(Records contained in a dataset)
******************************

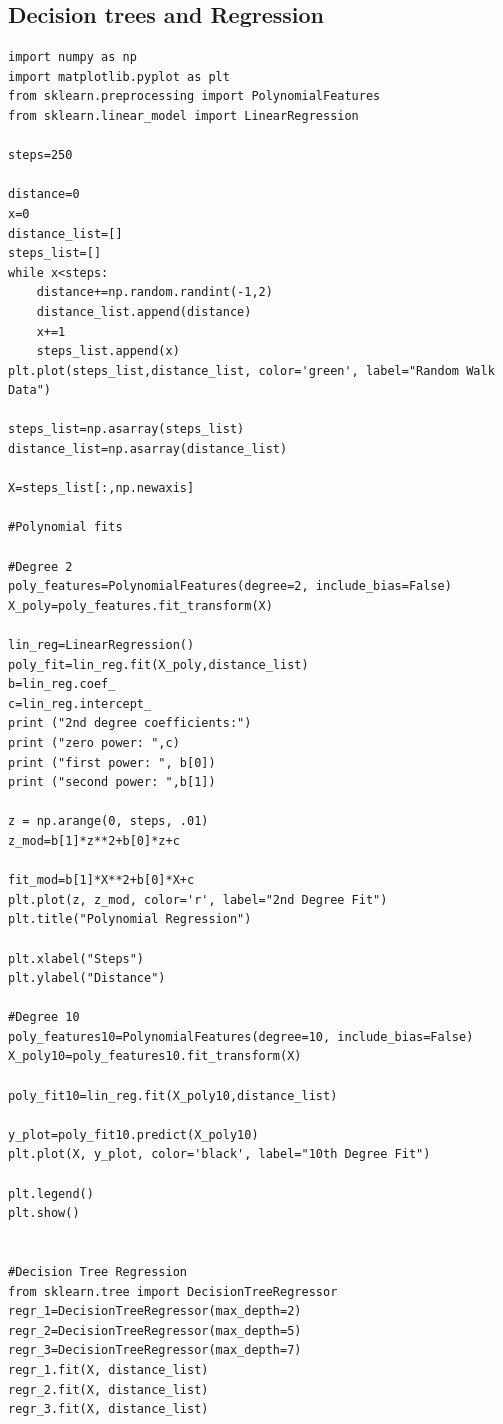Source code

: \documentclass[%
oneside,                 %
final,                   %
10pt]{article}
\begin{document}
\subsection*{Decision trees and Regression}
\begin{verbatim}
import numpy as np
import matplotlib.pyplot as plt
from sklearn.preprocessing import PolynomialFeatures
from sklearn.linear_model import LinearRegression

steps=250

distance=0
x=0
distance_list=[]
steps_list=[]
while x<steps:
    distance+=np.random.randint(-1,2)
    distance_list.append(distance)
    x+=1
    steps_list.append(x)
plt.plot(steps_list,distance_list, color='green', label="Random Walk Data")

steps_list=np.asarray(steps_list)
distance_list=np.asarray(distance_list)

X=steps_list[:,np.newaxis]

#Polynomial fits

#Degree 2
poly_features=PolynomialFeatures(degree=2, include_bias=False)
X_poly=poly_features.fit_transform(X)

lin_reg=LinearRegression()
poly_fit=lin_reg.fit(X_poly,distance_list)
b=lin_reg.coef_
c=lin_reg.intercept_
print ("2nd degree coefficients:")
print ("zero power: ",c)
print ("first power: ", b[0])
print ("second power: ",b[1])

z = np.arange(0, steps, .01)
z_mod=b[1]*z**2+b[0]*z+c

fit_mod=b[1]*X**2+b[0]*X+c
plt.plot(z, z_mod, color='r', label="2nd Degree Fit")
plt.title("Polynomial Regression")

plt.xlabel("Steps")
plt.ylabel("Distance")

#Degree 10
poly_features10=PolynomialFeatures(degree=10, include_bias=False)
X_poly10=poly_features10.fit_transform(X)

poly_fit10=lin_reg.fit(X_poly10,distance_list)

y_plot=poly_fit10.predict(X_poly10)
plt.plot(X, y_plot, color='black', label="10th Degree Fit")

plt.legend()
plt.show()


#Decision Tree Regression
from sklearn.tree import DecisionTreeRegressor
regr_1=DecisionTreeRegressor(max_depth=2)
regr_2=DecisionTreeRegressor(max_depth=5)
regr_3=DecisionTreeRegressor(max_depth=7)
regr_1.fit(X, distance_list)
regr_2.fit(X, distance_list)
regr_3.fit(X, distance_list)


\end{verbatim}
\end{document}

******************************

What needs to be done:
Throughout the data above, find each line that includes the string "sklearn"; state only how many there are.

Exercise result:
3